Thursday, November 25, 2010

Self Portraits

Our school is in partnership with the Children's Museum of the Arts which provides art education in classrooms across New York City.

Our artist in residence, Margaret, taught our students the fundamentals of color (primary, secondary, color mixing, tints, tones, shades, etc.) and line while engaging in motivating hands-on art projects.

Several weeks ago Margaret introduced us to self portraits through the work of artist David Hockney. She invited the children to create their own self portraits influenced by David Hockney's style.  This includes a strong, single colored, solid background behind the central figure of a face to include perhaps some of the neck and shoulder area.

We were guided through the process with Margaret modeling for the students as she created her own self portrait.

Each student was given a small mirror to look at themselves as they drew their portrait in pencil on large sheets of paper.  Margaret had prepared each sheet by outlining the edges with masking tape so that when the tape was removed (after painting) it would create a clean line to frame the art.

She instructed them in mixing paints to create their skin tone, how to paint eyes and to add finishing touches such as outlining the pencil marks in black marker to make it pop.

The finished pieces blew me away.  I could easily see them used as illustrations in children's books.

Totally brilliant!

I was very pleased to see some of the parents reactions to the self portraits.

As they stated, these are indeed worthy of framing.

This experience is just another instance of children surprising me with their talent and insight.

What a gift for Thanksgiving!

8 comments:

Dumdad said...

Wow.
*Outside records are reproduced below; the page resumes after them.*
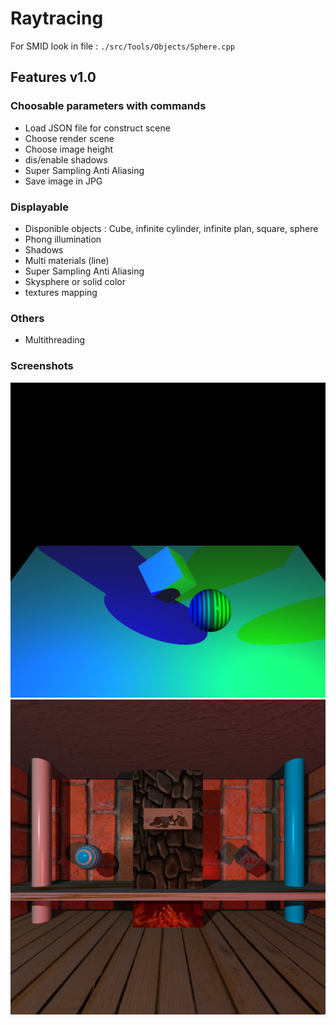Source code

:# Raytracing
For SMID look in file : `./src/Tools/Objects/Sphere.cpp`
## Features v1.0

### Choosable parameters with commands

- Load JSON file for construct scene
- Choose render scene
- Choose image height
- dis/enable shadows
- Super Sampling Anti Aliasing
- Save image in JPG

### Displayable

- Disponible objects : Cube, infinite cylinder, infinite plan, square, sphere
- Phong illumination
- Shadows
- Multi materials (line)
- Super Sampling Anti Aliasing
- Skysphere or solid color
- textures mapping

### Others

- Multithreading

### Screenshots

![](Screenshots/sample.jpg)
![](Screenshots/sample2.jpg)
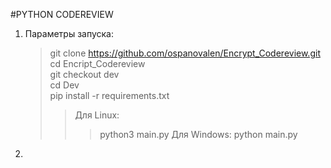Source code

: #PYTHON CODEREVIEW
1. Параметры запуска:
	>git clone https://github.com/ospanovalen/Encrypt_Codereview.git \
	>cd Encript_Codereview \
	>git checkout dev \
	>cd Dev \
	>pip install -r requirements.txt 
	>>Для Linux:
	>>>python3 main.py
	>>Для Windows:
	>>>python main.py
2. 
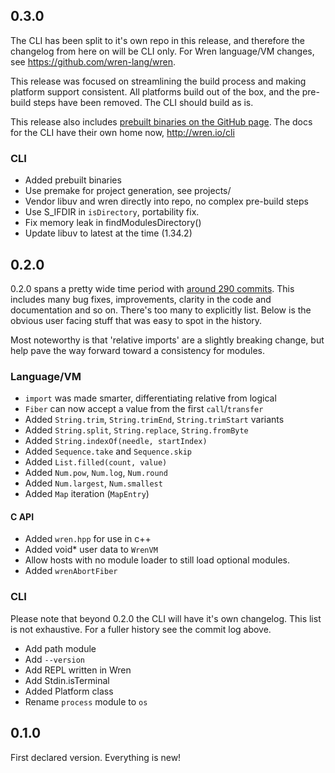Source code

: ## 0.3.0

The CLI has been split to it's own repo in this release, and therefore the changelog from here on will be CLI only.
For Wren language/VM changes, see https://github.com/wren-lang/wren.

This release was focused on streamlining the build process and making platform support consistent.
All platforms build out of the box, and the pre-build steps have been removed. The CLI should build as is.

This release also includes [prebuilt binaries on the GitHub page](https://github.com/wren-lang/wren-cli/releases).
The docs for the CLI have their own home now, http://wren.io/cli

### CLI

- Added prebuilt binaries
- Use premake for project generation, see projects/
- Vendor libuv and wren directly into repo, no complex pre-build steps
- Use S_IFDIR in `isDirectory`, portability fix.
- Fix memory leak in findModulesDirectory()
- Update libuv to latest at the time (1.34.2)

## 0.2.0

0.2.0 spans a pretty wide time period with [around 290 commits](https://github.com/wren-lang/wren/compare/0.1.0...master).
This includes many bug fixes, improvements, clarity in the
code and documentation and so on. There's too many to explicitly list.
Below is the obvious user facing stuff that was easy to spot in the history.

Most noteworthy is that 'relative imports' are a slightly breaking change,
but help pave the way forward toward a consistency for modules.

### Language/VM

- `import` was made smarter, differentiating relative from logical
- `Fiber` can now accept a value from the first `call`/`transfer`
- Added `String.trim`, `String.trimEnd`, `String.trimStart` variants
- Added `String.split`, `String.replace`, `String.fromByte`
- Added `String.indexOf(needle, startIndex)`
- Added `Sequence.take` and `Sequence.skip`
- Added `List.filled(count, value)`
- Added `Num.pow`, `Num.log`, `Num.round`
- Added `Num.largest`, `Num.smallest`
- Added `Map` iteration (`MapEntry`)

#### C API

- Added `wren.hpp` for use in c++
- Added void* user data to `WrenVM`
- Allow hosts with no module loader to still load optional modules.
- Added `wrenAbortFiber`

### CLI
Please note that beyond 0.2.0 the CLI will have it's own changelog.
This list is not exhaustive. For a fuller history see the commit log above.

- Add path module
- Add `--version`
- Add REPL written in Wren
- Add Stdin.isTerminal
- Added Platform class
- Rename `process` module to `os`

## 0.1.0

First declared version. Everything is new!
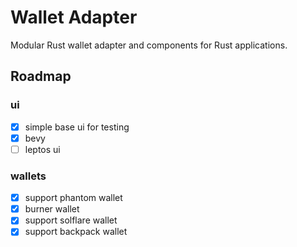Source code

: # Wallet Adapter

Modular Rust wallet adapter and components for Rust applications.

## Roadmap

### ui
- [x] simple base ui for testing
- [x] bevy
- [ ] leptos ui

### wallets
- [x] support phantom wallet
- [x] burner wallet
- [x] support solflare wallet 
- [x] support backpack wallet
You're right: "Totally brilliant!" Love 'em.

Ms.M said...

They are very good!

Angella Lister said...

children are such natural artists! this reminds me of when in third grade my daughter and her class made self portraits, one each month for the entire year. They experimented with different styles each month, and then presented the whole sheaf of self portraits to their parents at the end of the year. It was just fascinating to see their evolution both as artists and in how they saw themselves over the course of the year. Now you know why I love this post!

I hope you had a good thanksgiving!

Gary said...

Thanks Dumdad and Ms. M for the support.

Angella - a portrait every month!? Wow, that is no small task considering the study involved of the various artists and the time it takes for the kids to create these. Of course, most children can whip off a picture in mere minutes. What a treasure you have there. What does your daughter think of the self portraits nowadays?

Thanksgiving was lovely. I hope yours was as well.

Barbara said...

You should definitely publish a book, with the children's permission of course! I especially like all those teeth.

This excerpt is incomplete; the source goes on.